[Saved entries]
==================================================
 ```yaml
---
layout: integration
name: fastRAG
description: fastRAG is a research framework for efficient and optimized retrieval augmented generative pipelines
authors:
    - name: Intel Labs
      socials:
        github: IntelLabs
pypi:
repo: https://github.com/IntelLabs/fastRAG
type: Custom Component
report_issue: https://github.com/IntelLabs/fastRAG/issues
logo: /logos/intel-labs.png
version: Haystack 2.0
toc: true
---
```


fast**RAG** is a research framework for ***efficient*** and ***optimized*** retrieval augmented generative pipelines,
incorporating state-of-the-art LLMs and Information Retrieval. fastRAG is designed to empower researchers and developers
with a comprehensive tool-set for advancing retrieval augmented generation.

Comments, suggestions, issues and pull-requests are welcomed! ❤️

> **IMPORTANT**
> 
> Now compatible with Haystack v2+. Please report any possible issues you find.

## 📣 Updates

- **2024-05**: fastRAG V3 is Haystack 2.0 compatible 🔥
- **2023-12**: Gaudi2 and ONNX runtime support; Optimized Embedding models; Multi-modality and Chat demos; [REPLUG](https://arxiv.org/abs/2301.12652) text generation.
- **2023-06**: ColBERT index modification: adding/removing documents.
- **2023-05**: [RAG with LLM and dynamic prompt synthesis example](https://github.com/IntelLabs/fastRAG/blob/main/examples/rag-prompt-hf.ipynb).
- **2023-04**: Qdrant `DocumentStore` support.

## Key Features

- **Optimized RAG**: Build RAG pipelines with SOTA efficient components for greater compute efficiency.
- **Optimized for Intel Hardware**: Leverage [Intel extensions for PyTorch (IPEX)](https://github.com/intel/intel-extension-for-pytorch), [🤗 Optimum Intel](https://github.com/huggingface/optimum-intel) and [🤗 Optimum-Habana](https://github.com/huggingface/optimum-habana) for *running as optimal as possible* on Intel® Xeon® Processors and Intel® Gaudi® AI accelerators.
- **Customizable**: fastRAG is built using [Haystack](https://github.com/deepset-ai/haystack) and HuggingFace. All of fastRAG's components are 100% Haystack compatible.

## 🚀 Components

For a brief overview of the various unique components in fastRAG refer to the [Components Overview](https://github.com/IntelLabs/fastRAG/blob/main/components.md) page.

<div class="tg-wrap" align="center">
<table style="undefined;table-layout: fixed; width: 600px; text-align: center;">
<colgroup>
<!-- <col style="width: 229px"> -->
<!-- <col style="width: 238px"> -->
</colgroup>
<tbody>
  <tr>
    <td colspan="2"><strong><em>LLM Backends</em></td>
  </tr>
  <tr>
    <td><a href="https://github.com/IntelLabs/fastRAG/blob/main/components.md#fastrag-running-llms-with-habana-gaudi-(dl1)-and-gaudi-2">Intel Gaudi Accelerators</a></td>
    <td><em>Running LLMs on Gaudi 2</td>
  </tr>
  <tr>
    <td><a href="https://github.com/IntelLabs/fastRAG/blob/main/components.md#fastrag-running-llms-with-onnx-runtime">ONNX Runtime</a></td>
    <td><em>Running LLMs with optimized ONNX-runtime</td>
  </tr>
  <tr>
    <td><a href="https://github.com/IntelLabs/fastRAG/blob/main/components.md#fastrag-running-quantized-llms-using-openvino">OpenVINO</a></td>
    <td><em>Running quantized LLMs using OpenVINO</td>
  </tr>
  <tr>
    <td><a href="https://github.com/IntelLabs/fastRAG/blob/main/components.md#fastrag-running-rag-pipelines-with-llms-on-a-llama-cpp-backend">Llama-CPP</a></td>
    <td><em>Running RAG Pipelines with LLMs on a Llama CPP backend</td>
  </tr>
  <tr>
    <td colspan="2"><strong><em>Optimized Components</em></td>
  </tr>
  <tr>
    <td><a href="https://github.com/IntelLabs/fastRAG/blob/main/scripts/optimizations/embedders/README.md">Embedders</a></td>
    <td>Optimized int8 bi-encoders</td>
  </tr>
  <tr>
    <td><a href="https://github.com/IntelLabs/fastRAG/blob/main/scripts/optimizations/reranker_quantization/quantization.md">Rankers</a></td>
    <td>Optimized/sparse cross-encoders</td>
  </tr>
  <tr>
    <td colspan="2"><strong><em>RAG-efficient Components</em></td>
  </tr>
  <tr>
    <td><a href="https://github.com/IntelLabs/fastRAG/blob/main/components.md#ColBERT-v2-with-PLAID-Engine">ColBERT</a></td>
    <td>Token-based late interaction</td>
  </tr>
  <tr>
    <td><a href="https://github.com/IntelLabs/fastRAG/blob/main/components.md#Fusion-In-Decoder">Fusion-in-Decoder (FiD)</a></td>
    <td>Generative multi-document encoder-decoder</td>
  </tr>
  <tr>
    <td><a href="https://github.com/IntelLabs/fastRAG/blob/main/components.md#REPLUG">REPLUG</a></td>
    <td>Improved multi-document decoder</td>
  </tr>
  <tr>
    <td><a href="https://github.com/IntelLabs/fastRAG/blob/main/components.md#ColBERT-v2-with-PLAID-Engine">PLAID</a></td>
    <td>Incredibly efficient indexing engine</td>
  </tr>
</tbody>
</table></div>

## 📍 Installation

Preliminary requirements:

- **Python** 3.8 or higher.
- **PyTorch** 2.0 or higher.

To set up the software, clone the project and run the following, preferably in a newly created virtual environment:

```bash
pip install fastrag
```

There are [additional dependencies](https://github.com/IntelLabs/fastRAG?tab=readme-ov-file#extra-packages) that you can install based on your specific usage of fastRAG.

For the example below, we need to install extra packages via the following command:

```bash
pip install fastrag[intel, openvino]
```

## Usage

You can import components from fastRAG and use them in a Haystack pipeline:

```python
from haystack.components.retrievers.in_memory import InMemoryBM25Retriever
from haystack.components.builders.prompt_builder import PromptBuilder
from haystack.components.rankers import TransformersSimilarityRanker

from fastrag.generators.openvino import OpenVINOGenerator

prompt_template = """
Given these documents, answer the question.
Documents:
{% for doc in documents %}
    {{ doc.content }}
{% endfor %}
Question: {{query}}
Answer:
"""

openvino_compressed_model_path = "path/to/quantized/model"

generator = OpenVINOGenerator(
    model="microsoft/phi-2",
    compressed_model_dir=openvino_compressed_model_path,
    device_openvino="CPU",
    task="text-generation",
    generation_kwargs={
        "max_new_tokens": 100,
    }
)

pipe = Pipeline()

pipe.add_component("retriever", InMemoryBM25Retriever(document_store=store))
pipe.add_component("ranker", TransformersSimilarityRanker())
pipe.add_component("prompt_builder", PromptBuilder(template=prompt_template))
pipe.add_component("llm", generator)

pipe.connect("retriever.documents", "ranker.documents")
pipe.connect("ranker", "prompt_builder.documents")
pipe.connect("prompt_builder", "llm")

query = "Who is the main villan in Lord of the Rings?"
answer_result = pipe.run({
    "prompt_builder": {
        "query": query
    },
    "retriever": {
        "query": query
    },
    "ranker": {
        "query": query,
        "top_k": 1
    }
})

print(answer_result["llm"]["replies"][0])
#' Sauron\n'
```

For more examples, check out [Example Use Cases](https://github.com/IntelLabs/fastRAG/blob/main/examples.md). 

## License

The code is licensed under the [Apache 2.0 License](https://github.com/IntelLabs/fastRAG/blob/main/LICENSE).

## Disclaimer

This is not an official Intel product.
==================================================
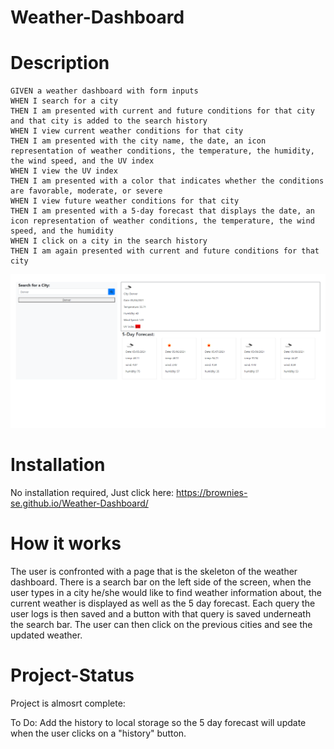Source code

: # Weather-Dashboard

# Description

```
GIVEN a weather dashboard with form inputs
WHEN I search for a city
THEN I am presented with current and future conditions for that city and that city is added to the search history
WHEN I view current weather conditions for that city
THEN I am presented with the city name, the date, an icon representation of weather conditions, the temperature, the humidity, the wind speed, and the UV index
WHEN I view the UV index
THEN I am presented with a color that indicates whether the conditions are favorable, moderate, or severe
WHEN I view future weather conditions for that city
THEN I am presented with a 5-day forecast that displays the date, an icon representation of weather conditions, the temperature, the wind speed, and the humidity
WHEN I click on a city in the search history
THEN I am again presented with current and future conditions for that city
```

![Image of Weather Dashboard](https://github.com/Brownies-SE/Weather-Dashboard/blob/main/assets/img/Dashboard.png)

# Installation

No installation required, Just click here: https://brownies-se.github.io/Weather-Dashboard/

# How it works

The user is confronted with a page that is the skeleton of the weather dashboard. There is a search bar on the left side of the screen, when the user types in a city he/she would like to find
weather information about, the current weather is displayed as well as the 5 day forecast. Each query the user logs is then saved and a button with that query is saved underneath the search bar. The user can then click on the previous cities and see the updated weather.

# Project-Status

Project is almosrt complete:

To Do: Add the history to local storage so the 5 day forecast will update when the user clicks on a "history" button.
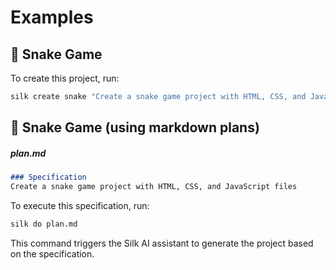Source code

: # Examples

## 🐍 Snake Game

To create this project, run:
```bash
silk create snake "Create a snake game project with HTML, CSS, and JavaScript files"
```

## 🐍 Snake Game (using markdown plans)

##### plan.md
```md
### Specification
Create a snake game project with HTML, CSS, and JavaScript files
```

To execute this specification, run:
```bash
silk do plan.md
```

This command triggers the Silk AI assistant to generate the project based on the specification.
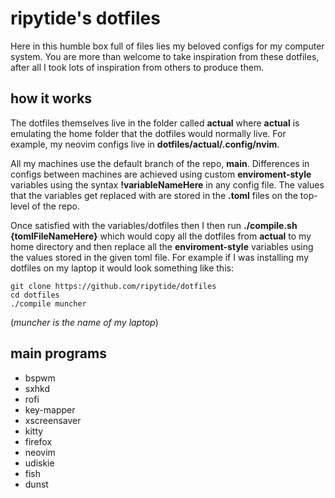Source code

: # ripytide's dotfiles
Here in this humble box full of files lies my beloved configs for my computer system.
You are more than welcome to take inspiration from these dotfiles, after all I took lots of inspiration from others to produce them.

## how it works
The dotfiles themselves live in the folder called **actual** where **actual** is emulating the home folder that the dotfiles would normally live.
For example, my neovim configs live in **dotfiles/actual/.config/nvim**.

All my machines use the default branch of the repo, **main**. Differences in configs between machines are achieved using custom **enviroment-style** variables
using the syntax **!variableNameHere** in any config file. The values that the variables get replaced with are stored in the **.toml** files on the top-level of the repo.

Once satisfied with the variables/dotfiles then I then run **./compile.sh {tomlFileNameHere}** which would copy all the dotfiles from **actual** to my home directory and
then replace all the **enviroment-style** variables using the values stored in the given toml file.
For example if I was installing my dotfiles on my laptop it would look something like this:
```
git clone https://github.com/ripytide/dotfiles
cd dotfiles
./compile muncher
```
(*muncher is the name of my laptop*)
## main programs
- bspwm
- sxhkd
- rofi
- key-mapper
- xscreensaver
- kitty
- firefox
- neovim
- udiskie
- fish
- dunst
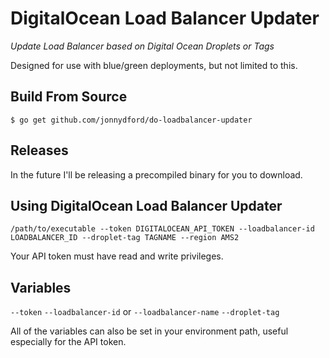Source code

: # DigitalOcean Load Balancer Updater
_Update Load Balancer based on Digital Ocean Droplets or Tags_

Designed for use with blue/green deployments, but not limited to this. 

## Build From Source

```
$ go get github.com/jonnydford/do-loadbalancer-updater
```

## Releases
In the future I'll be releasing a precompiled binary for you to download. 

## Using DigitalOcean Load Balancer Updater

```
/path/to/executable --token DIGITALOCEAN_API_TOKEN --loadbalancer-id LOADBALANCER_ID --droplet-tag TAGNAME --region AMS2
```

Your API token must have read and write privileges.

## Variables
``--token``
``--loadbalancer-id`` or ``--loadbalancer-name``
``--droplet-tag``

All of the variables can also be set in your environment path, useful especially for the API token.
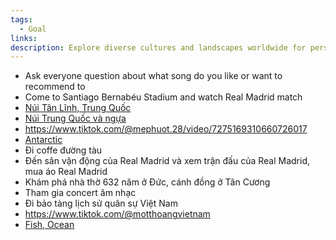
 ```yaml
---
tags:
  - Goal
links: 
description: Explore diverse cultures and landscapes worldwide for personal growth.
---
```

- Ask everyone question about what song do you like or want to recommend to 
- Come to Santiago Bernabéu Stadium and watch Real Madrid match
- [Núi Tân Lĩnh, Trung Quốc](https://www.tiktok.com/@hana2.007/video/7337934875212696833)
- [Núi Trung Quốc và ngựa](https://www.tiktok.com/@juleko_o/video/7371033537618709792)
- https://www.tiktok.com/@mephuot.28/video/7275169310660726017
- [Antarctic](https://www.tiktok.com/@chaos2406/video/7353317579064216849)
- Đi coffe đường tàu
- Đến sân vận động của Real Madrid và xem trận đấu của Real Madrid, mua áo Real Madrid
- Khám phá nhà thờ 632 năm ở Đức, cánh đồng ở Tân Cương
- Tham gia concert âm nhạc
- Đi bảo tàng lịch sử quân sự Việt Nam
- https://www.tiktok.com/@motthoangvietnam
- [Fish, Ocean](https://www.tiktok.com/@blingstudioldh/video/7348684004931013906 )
==================================================
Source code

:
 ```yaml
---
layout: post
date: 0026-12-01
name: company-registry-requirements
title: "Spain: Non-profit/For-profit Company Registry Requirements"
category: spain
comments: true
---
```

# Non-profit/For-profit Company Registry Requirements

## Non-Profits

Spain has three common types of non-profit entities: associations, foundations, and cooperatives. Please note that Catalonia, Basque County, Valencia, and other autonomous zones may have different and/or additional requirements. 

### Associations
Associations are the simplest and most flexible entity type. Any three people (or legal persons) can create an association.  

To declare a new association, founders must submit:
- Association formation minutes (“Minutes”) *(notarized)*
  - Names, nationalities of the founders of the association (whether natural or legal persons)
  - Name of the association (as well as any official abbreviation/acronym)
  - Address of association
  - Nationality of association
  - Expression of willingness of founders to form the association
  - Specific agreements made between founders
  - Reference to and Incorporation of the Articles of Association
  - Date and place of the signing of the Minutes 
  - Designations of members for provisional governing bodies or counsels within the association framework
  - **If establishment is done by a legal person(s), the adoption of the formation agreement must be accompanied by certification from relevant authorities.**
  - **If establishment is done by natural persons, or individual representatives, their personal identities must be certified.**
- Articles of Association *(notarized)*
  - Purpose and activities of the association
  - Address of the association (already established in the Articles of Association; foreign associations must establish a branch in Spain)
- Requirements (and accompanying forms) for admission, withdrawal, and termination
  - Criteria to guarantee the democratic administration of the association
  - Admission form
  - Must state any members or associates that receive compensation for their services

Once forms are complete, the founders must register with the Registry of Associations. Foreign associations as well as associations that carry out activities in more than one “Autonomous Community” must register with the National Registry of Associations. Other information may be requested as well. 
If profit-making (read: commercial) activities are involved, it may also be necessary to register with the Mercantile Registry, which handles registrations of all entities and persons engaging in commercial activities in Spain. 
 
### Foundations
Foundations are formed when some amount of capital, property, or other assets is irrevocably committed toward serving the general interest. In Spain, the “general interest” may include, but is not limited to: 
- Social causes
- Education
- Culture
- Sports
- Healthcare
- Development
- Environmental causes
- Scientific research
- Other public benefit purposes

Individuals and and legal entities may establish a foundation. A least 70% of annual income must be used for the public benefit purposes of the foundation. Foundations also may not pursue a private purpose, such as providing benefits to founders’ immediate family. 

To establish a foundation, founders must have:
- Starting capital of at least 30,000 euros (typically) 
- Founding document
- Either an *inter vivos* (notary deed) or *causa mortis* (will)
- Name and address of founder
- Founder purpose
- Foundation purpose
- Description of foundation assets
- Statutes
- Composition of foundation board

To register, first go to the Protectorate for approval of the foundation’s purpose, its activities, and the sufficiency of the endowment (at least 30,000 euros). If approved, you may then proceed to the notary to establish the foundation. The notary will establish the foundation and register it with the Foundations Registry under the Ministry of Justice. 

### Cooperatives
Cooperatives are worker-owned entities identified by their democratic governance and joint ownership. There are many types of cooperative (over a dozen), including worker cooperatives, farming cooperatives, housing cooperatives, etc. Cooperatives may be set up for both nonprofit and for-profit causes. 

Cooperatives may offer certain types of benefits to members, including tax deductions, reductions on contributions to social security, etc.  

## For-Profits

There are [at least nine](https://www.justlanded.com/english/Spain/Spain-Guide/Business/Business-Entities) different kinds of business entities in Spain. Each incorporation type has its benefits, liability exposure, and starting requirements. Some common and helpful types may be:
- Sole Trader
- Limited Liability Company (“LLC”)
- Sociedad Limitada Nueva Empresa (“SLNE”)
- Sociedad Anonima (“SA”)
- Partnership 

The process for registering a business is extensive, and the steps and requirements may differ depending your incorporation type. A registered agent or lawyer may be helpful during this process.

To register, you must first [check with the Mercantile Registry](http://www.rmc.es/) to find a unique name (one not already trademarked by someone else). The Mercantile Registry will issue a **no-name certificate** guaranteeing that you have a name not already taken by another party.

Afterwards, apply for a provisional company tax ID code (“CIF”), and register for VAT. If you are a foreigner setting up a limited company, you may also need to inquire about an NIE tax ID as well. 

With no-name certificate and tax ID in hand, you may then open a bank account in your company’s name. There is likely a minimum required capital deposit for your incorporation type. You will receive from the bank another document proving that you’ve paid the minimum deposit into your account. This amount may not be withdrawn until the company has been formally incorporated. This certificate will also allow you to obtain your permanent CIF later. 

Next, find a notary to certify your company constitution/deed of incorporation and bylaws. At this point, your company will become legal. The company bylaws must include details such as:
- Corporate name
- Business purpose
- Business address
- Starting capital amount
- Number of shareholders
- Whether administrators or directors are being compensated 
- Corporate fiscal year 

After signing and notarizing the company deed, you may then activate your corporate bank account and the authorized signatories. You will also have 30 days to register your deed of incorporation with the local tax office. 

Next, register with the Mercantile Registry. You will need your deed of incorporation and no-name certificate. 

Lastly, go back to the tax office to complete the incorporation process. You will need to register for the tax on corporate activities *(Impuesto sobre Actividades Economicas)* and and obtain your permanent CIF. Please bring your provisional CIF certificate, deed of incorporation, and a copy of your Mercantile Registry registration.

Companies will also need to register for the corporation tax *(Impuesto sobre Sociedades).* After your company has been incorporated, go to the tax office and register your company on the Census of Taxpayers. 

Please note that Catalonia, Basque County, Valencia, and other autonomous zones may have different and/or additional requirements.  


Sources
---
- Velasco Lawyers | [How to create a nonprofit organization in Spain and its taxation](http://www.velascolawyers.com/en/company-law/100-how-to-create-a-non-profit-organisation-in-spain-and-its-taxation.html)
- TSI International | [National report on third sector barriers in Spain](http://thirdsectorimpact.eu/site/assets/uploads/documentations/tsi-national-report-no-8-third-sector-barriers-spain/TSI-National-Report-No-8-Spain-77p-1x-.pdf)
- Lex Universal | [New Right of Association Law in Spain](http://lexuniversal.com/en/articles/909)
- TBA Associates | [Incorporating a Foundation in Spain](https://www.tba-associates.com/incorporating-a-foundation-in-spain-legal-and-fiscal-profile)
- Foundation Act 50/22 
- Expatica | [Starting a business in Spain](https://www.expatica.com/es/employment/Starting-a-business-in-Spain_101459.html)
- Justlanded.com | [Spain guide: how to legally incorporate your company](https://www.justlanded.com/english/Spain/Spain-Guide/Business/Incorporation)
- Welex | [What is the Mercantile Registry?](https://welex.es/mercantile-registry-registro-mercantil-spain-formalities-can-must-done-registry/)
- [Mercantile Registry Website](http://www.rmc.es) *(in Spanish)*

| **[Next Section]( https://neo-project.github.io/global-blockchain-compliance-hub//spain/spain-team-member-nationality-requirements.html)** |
==================================================
Every line above that holds the string "provisional" counts once. State how many such lines there are, as a number alone.

3